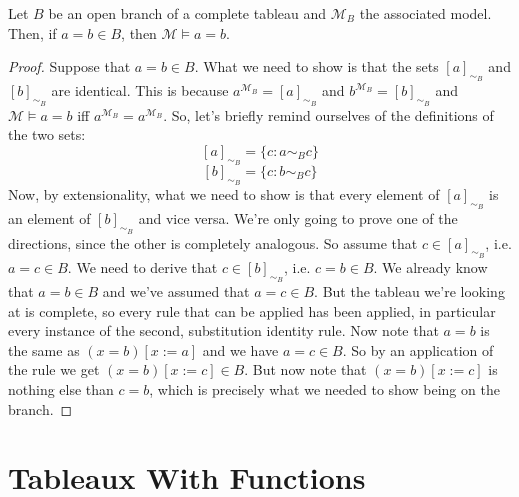 \begin{enumerate}[\thesection.1]
		\begin{lemma}
		Let $B$ be an open branch of a complete tableau and $\mathcal{M}_B$ the associated model. Then, if $a=b\in B$, then $\mathcal{M}\vDash a=b$.
		\end{lemma}
		\begin{proof}
		Suppose that $a=b\in B$. What we need to show is that the sets $[a]_{\sim_B}$ and $[b]_{\sim_B}$ are identical. This is because $a^{\mathcal{M}_B}=[a]_{\sim_B}$ and $b^{\mathcal{M}_B}=[b]_{\sim_B}$ and $\mathcal{M}\vDash a=b$ iff $a^{\mathcal{M}_B}=a^{\mathcal{M}_B}$. So, let's briefly remind ourselves of the definitions of the two sets:
		\[[a]_{\sim_B}=\{c:a\sim_Bc\}\]
		\[[b]_{\sim_B}=\{c:b\sim_Bc\}\]
		Now, by extensionality, what we need to show is that every element of $[a]_{\sim_B}$ is an element of $[b]_{\sim_B}$ and vice versa. We're only going to prove one of the directions, since the other is completely analogous. So assume that $c\in [a]_{\sim_B}$, i.e. $a=c\in B$. We need to derive that $c\in [b]_{\sim_B}$, i.e. $c=b\in B$. We already know that $a=b\in B$ and we've assumed that $a=c\in B$. But the tableau we're looking at is complete, so every rule that can be applied has been applied, in particular every instance of the second, substitution identity rule. Now note that $a=b$ is the same as $(x=b)[x:=a]$ and we have $a=c\in B$. So by an application of the rule we get $(x=b)[x:=c]\in B$. But now note that $(x=b)[x:=c]$ is nothing else than $c=b$, which is precisely what we needed to show being on the branch.
		\end{proof}

	\end{enumerate}

\section{Tableaux With Functions}
\label{fo_tableaux_functions}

ASSIGNMENT: Your copy should match the entries above exactly and contain no pictures.

ANSWER SECTION:
 \begin{enumerate}[\thesection.1]
		\begin{lemma}
		Let $B$ be an open branch of a complete tableau and $\mathcal{M}_B$ the associated model. Then, if $a=b\in B$, then $\mathcal{M}\vDash a=b$.
		\end{lemma}
		\begin{proof}
		Suppose that $a=b\in B$. What we need to show is that the sets $[a]_{\sim_B}$ and $[b]_{\sim_B}$ are identical. This is because $a^{\mathcal{M}_B}=[a]_{\sim_B}$ and $b^{\mathcal{M}_B}=[b]_{\sim_B}$ and $\mathcal{M}\vDash a=b$ iff $a^{\mathcal{M}_B}=a^{\mathcal{M}_B}$. So, let's briefly remind ourselves of the definitions of the two sets:
		\[[a]_{\sim_B}=\{c:a\sim_Bc\}\]
		\[[b]_{\sim_B}=\{c:b\sim_Bc\}\]
		Now, by extensionality, what we need to show is that every element of $[a]_{\sim_B}$ is an element of $[b]_{\sim_B}$ and vice versa. We're only going to prove one of the directions, since the other is completely analogous. So assume that $c\in [a]_{\sim_B}$, i.e. $a=c\in B$. We need to derive that $c\in [b]_{\sim_B}$, i.e. $c=b\in B$. We already know that $a=b\in B$ and we've assumed that $a=c\in B$. But the tableau we're looking at is complete, so every rule that can be applied has been applied, in particular every instance of the second, substitution identity rule. Now note that $a=b$ is the same as $(x=b)[x:=a]$ and we have $a=c\in B$. So by an application of the rule we get $(x=b)[x:=c]\in B$. But now note that $(x=b)[x:=c]$ is nothing else than $c=b$, which is precisely what we needed to show being on the branch.
		\end{proof}

	\end{enumerate}

\section{Tableaux With Functions}
\label{fo_tableaux_functions}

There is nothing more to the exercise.